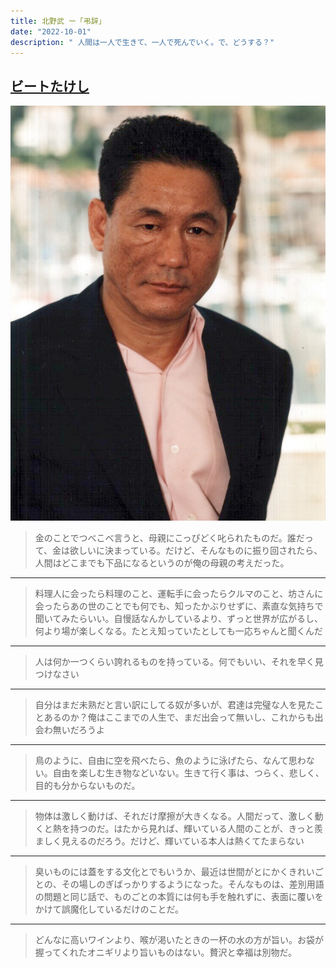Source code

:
 ```yaml
---
title: 北野武 ー「弔辞」
date: "2022-10-01"
description: " 人間は一人で生きて、一人で死んでいく。で、どうする？"
---
```


## [ビートたけし](https://ja.wikipedia.org/wiki/%E3%83%93%E3%83%BC%E3%83%88%E3%81%9F%E3%81%91%E3%81%97)

![ビートたけし](./takesi.jpeg)

> 金のことでつべこべ言うと、母親にこっぴどく叱られたものだ。誰だって、金は欲しいに決まっている。だけど、そんなものに振り回されたら、人間はどこまでも下品になるというのが俺の母親の考えだった。

---

> 料理人に会ったら料理のこと、運転手に会ったらクルマのこと、坊さんに会ったらあの世のことでも何でも、知ったかぶりせずに、素直な気持ちで聞いてみたらいい。自慢話なんかしているより、ずっと世界が広がるし、何より場が楽しくなる。たとえ知っていたとしても一応ちゃんと聞くんだ

---

> 人は何か一つくらい誇れるものを持っている。何でもいい、それを早く見つけなさい

---

> 自分はまだ未熟だと言い訳にしてる奴が多いが、君達は完璧な人を見たことあるのか？俺はここまでの人生で、まだ出会って無いし、これからも出会わ無いだろうよ

---

> 鳥のように、自由に空を飛べたら、魚のように泳げたら、なんて思わない。自由を楽しむ生き物などいない。生きて行く事は、つらく、悲しく、目的も分からないものだ。

---

> 物体は激しく動けば、それだけ摩擦が大きくなる。人間だって、激しく動くと熱を持つのだ。はたから見れば、輝いている人間のことが、きっと羨ましく見えるのだろう。だけど、輝いている本人は熱くてたまらない

---

> 臭いものには蓋をする文化とでもいうか、最近は世間がとにかくきれいごとの、その場しのぎばっかりするようになった。そんなものは、差別用語の問題と同じ話で、ものごとの本質には何も手を触れずに、表面に覆いをかけて誤魔化しているだけのことだ。

---

> どんなに高いワインより、喉が渇いたときの一杯の水の方が旨い。お袋が握ってくれたオニギリより旨いものはない。贅沢と幸福は別物だ。
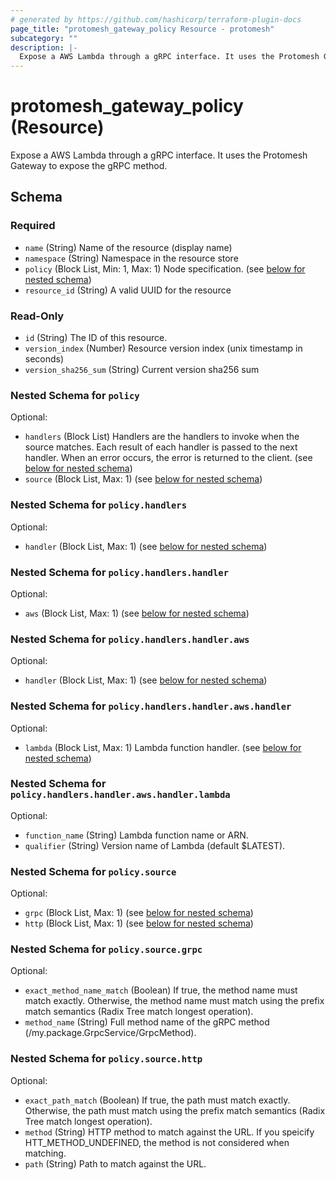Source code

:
 ```yaml
---
# generated by https://github.com/hashicorp/terraform-plugin-docs
page_title: "protomesh_gateway_policy Resource - protomesh"
subcategory: ""
description: |-
  Expose a AWS Lambda through a gRPC interface. It uses the Protomesh Gateway to expose the gRPC method.
---
```


# protomesh_gateway_policy (Resource)

Expose a AWS Lambda through a gRPC interface. It uses the Protomesh Gateway to expose the gRPC method.



<!-- schema generated by tfplugindocs -->
## Schema

### Required

- `name` (String) Name of the resource (display name)
- `namespace` (String) Namespace in the resource store
- `policy` (Block List, Min: 1, Max: 1) Node specification. (see [below for nested schema](#nestedblock--policy))
- `resource_id` (String) A valid UUID for the resource

### Read-Only

- `id` (String) The ID of this resource.
- `version_index` (Number) Resource version index (unix timestamp in seconds)
- `version_sha256_sum` (String) Current version sha256 sum

<a id="nestedblock--policy"></a>
### Nested Schema for `policy`

Optional:

- `handlers` (Block List) Handlers are the handlers to invoke when the source matches.  Each result of each handler is passed to the next handler.  When an error occurs, the error is returned to the client. (see [below for nested schema](#nestedblock--policy--handlers))
- `source` (Block List, Max: 1) (see [below for nested schema](#nestedblock--policy--source))

<a id="nestedblock--policy--handlers"></a>
### Nested Schema for `policy.handlers`

Optional:

- `handler` (Block List, Max: 1) (see [below for nested schema](#nestedblock--policy--handlers--handler))

<a id="nestedblock--policy--handlers--handler"></a>
### Nested Schema for `policy.handlers.handler`

Optional:

- `aws` (Block List, Max: 1) (see [below for nested schema](#nestedblock--policy--handlers--handler--aws))

<a id="nestedblock--policy--handlers--handler--aws"></a>
### Nested Schema for `policy.handlers.handler.aws`

Optional:

- `handler` (Block List, Max: 1) (see [below for nested schema](#nestedblock--policy--handlers--handler--aws--handler))

<a id="nestedblock--policy--handlers--handler--aws--handler"></a>
### Nested Schema for `policy.handlers.handler.aws.handler`

Optional:

- `lambda` (Block List, Max: 1) Lambda function handler. (see [below for nested schema](#nestedblock--policy--handlers--handler--aws--handler--lambda))

<a id="nestedblock--policy--handlers--handler--aws--handler--lambda"></a>
### Nested Schema for `policy.handlers.handler.aws.handler.lambda`

Optional:

- `function_name` (String) Lambda function name or ARN.
- `qualifier` (String) Version name of Lambda (default $LATEST).






<a id="nestedblock--policy--source"></a>
### Nested Schema for `policy.source`

Optional:

- `grpc` (Block List, Max: 1) (see [below for nested schema](#nestedblock--policy--source--grpc))
- `http` (Block List, Max: 1) (see [below for nested schema](#nestedblock--policy--source--http))

<a id="nestedblock--policy--source--grpc"></a>
### Nested Schema for `policy.source.grpc`

Optional:

- `exact_method_name_match` (Boolean) If true, the method name must match exactly.  Otherwise, the method name must match using the prefix match semantics (Radix Tree match longest operation).
- `method_name` (String) Full method name of the gRPC method (/my.package.GrpcService/GrpcMethod).


<a id="nestedblock--policy--source--http"></a>
### Nested Schema for `policy.source.http`

Optional:

- `exact_path_match` (Boolean) If true, the path must match exactly.  Otherwise, the path must match using the prefix match semantics (Radix Tree match longest operation).
- `method` (String) HTTP method to match against the URL.  If you speicify HTT_METHOD_UNDEFINED, the method is not considered when  matching.
- `path` (String) Path to match against the URL.


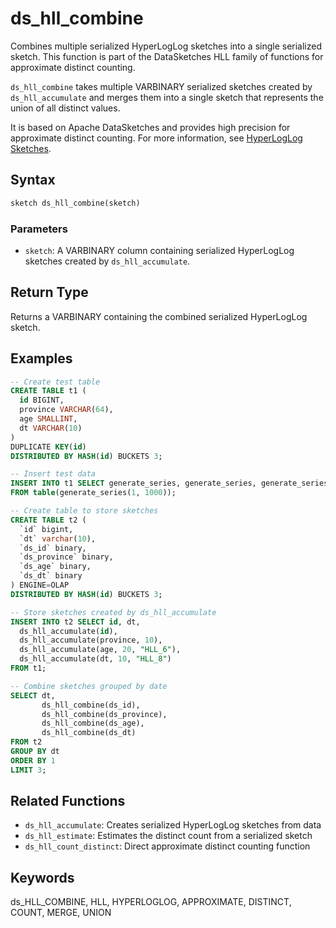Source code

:# ds_hll_combine

Combines multiple serialized HyperLogLog sketches into a single serialized sketch. This function is part of the DataSketches HLL family of functions for approximate distinct counting.

`ds_hll_combine` takes multiple VARBINARY serialized sketches created by `ds_hll_accumulate` and merges them into a single sketch that represents the union of all distinct values.

It is based on Apache DataSketches and provides high precision for approximate distinct counting. For more information, see [HyperLogLog Sketches](https://datasketches.apache.org/docs/HLL/HllSketches.html).

## Syntax

```Haskell
sketch ds_hll_combine(sketch)
```

### Parameters

- `sketch`: A VARBINARY column containing serialized HyperLogLog sketches created by `ds_hll_accumulate`.

## Return Type

Returns a VARBINARY containing the combined serialized HyperLogLog sketch.

## Examples

```sql
-- Create test table
CREATE TABLE t1 (
  id BIGINT,
  province VARCHAR(64),
  age SMALLINT,
  dt VARCHAR(10)
)
DUPLICATE KEY(id)
DISTRIBUTED BY HASH(id) BUCKETS 3;

-- Insert test data
INSERT INTO t1 SELECT generate_series, generate_series, generate_series % 100, "2024-07-24" 
FROM table(generate_series(1, 1000));

-- Create table to store sketches
CREATE TABLE t2 (
  `id` bigint,
  `dt` varchar(10),
  `ds_id` binary,
  `ds_province` binary,
  `ds_age` binary,
  `ds_dt` binary
) ENGINE=OLAP
DISTRIBUTED BY HASH(id) BUCKETS 3;

-- Store sketches created by ds_hll_accumulate
INSERT INTO t2 SELECT id, dt,
  ds_hll_accumulate(id), 
  ds_hll_accumulate(province, 10), 
  ds_hll_accumulate(age, 20, "HLL_6"), 
  ds_hll_accumulate(dt, 10, "HLL_8") 
FROM t1;

-- Combine sketches grouped by date
SELECT dt, 
       ds_hll_combine(ds_id), 
       ds_hll_combine(ds_province), 
       ds_hll_combine(ds_age), 
       ds_hll_combine(ds_dt) 
FROM t2 
GROUP BY dt 
ORDER BY 1 
LIMIT 3;

```

## Related Functions

- `ds_hll_accumulate`: Creates serialized HyperLogLog sketches from data
- `ds_hll_estimate`: Estimates the distinct count from a serialized sketch
- `ds_hll_count_distinct`: Direct approximate distinct counting function

## Keywords

ds_HLL_COMBINE, HLL, HYPERLOGLOG, APPROXIMATE, DISTINCT, COUNT, MERGE, UNION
--------
**WORK TO BE COMPLETED:** In the listing above, locate the line containing "for nested schema](#nestedblock--policy--source--grpc))" and the line containing "true, the path". Transcribe those two lines and everything between them, exactly as written.

**RESPONSE AREA:**
- `grpc` (Block List, Max: 1) (see [below for nested schema](#nestedblock--policy--source--grpc))
- `http` (Block List, Max: 1) (see [below for nested schema](#nestedblock--policy--source--http))

<a id="nestedblock--policy--source--grpc"></a>
### Nested Schema for `policy.source.grpc`

Optional:

- `exact_method_name_match` (Boolean) If true, the method name must match exactly.  Otherwise, the method name must match using the prefix match semantics (Radix Tree match longest operation).
- `method_name` (String) Full method name of the gRPC method (/my.package.GrpcService/GrpcMethod).


<a id="nestedblock--policy--source--http"></a>
### Nested Schema for `policy.source.http`

Optional:

- `exact_path_match` (Boolean) If true, the path must match exactly.  Otherwise, the path must match using the prefix match semantics (Radix Tree match longest operation).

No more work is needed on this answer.